▸ **Data under study**:
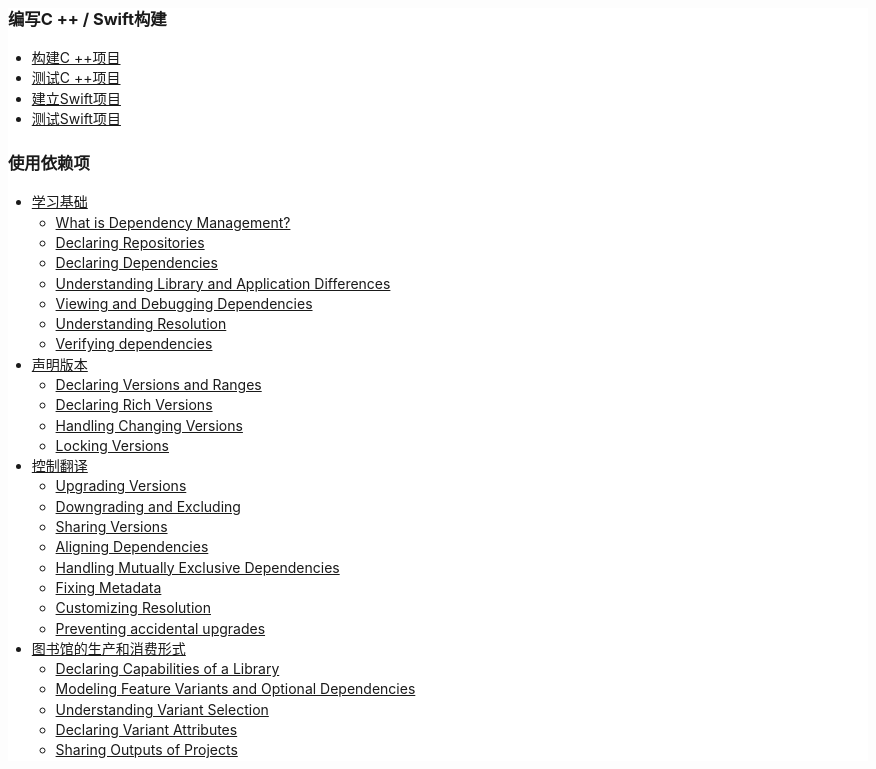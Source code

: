 ### 编写C ++ / Swift构建

  * [构建C ++项目](file:///Users/dxs/temp/gradle-6.7.1/docs/userguide/building_cpp_projects.html)
  * [测试C ++项目](file:///Users/dxs/temp/gradle-6.7.1/docs/userguide/cpp_testing.html)
  * [建立Swift项目](file:///Users/dxs/temp/gradle-6.7.1/docs/userguide/building_swift_projects.html)
  * [测试Swift项目](file:///Users/dxs/temp/gradle-6.7.1/docs/userguide/swift_testing.html)

### 使用依赖项

  * [学习基础](file:///Users/dxs/temp/gradle-6.7.1/docs/userguide/gradle_daemon.html#learning-the-basics-dependency-management)
    * [What is Dependency Management?](file:///Users/dxs/temp/gradle-6.7.1/docs/userguide/core_dependency_management.html)
    * [Declaring Repositories](file:///Users/dxs/temp/gradle-6.7.1/docs/userguide/declaring_repositories.html)
    * [Declaring Dependencies](file:///Users/dxs/temp/gradle-6.7.1/docs/userguide/declaring_dependencies.html)
    * [Understanding Library and Application Differences](file:///Users/dxs/temp/gradle-6.7.1/docs/userguide/library_vs_application.html)
    * [Viewing and Debugging Dependencies](file:///Users/dxs/temp/gradle-6.7.1/docs/userguide/viewing_debugging_dependencies.html)
    * [Understanding Resolution](file:///Users/dxs/temp/gradle-6.7.1/docs/userguide/dependency_resolution.html)
    * [Verifying dependencies](file:///Users/dxs/temp/gradle-6.7.1/docs/userguide/dependency_verification.html)
  * [声明版本](file:///Users/dxs/temp/gradle-6.7.1/docs/userguide/gradle_daemon.html#declaring-dependency-versions)
    * [Declaring Versions and Ranges](file:///Users/dxs/temp/gradle-6.7.1/docs/userguide/single_versions.html)
    * [Declaring Rich Versions](file:///Users/dxs/temp/gradle-6.7.1/docs/userguide/rich_versions.html)
    * [Handling Changing Versions](file:///Users/dxs/temp/gradle-6.7.1/docs/userguide/dynamic_versions.html)
    * [Locking Versions](file:///Users/dxs/temp/gradle-6.7.1/docs/userguide/dependency_locking.html)
  * [控制翻译](file:///Users/dxs/temp/gradle-6.7.1/docs/userguide/gradle_daemon.html#controlling-transitive-dependencies)
    * [Upgrading Versions](file:///Users/dxs/temp/gradle-6.7.1/docs/userguide/dependency_constraints.html)
    * [Downgrading and Excluding](file:///Users/dxs/temp/gradle-6.7.1/docs/userguide/dependency_downgrade_and_exclude.html)
    * [Sharing Versions](file:///Users/dxs/temp/gradle-6.7.1/docs/userguide/platforms.html)
    * [Aligning Dependencies](file:///Users/dxs/temp/gradle-6.7.1/docs/userguide/dependency_version_alignment.html)
    * [Handling Mutually Exclusive Dependencies](file:///Users/dxs/temp/gradle-6.7.1/docs/userguide/dependency_capability_conflict.html)
    * [Fixing Metadata](file:///Users/dxs/temp/gradle-6.7.1/docs/userguide/component_metadata_rules.html)
    * [Customizing Resolution](file:///Users/dxs/temp/gradle-6.7.1/docs/userguide/resolution_rules.html)
    * [Preventing accidental upgrades](file:///Users/dxs/temp/gradle-6.7.1/docs/userguide/resolution_strategy_tuning.html)
  * [图书馆的生产和消费形式](file:///Users/dxs/temp/gradle-6.7.1/docs/userguide/gradle_daemon.html#modeling-features)
    * [Declaring Capabilities of a Library](file:///Users/dxs/temp/gradle-6.7.1/docs/userguide/component_capabilities.html)
    * [Modeling Feature Variants and Optional Dependencies](file:///Users/dxs/temp/gradle-6.7.1/docs/userguide/feature_variants.html)
    * [Understanding Variant Selection](file:///Users/dxs/temp/gradle-6.7.1/docs/userguide/variant_model.html)
    * [Declaring Variant Attributes](file:///Users/dxs/temp/gradle-6.7.1/docs/userguide/variant_attributes.html)
    * [Sharing Outputs of Projects](file:///Users/dxs/temp/gradle-6.7.1/docs/userguide/cross_project_publications.html)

▸ **Aim of the task**:
Your answer must be the lines from the one that contains "[Declaring Capabilities of" through the last line of the entries above, copied exactly, with no other lines.

▸ **Solution to the problem**:
    * [Declaring Capabilities of a Library](file:///Users/dxs/temp/gradle-6.7.1/docs/userguide/component_capabilities.html)
    * [Modeling Feature Variants and Optional Dependencies](file:///Users/dxs/temp/gradle-6.7.1/docs/userguide/feature_variants.html)
    * [Understanding Variant Selection](file:///Users/dxs/temp/gradle-6.7.1/docs/userguide/variant_model.html)
    * [Declaring Variant Attributes](file:///Users/dxs/temp/gradle-6.7.1/docs/userguide/variant_attributes.html)
    * [Sharing Outputs of Projects](file:///Users/dxs/temp/gradle-6.7.1/docs/userguide/cross_project_publications.html)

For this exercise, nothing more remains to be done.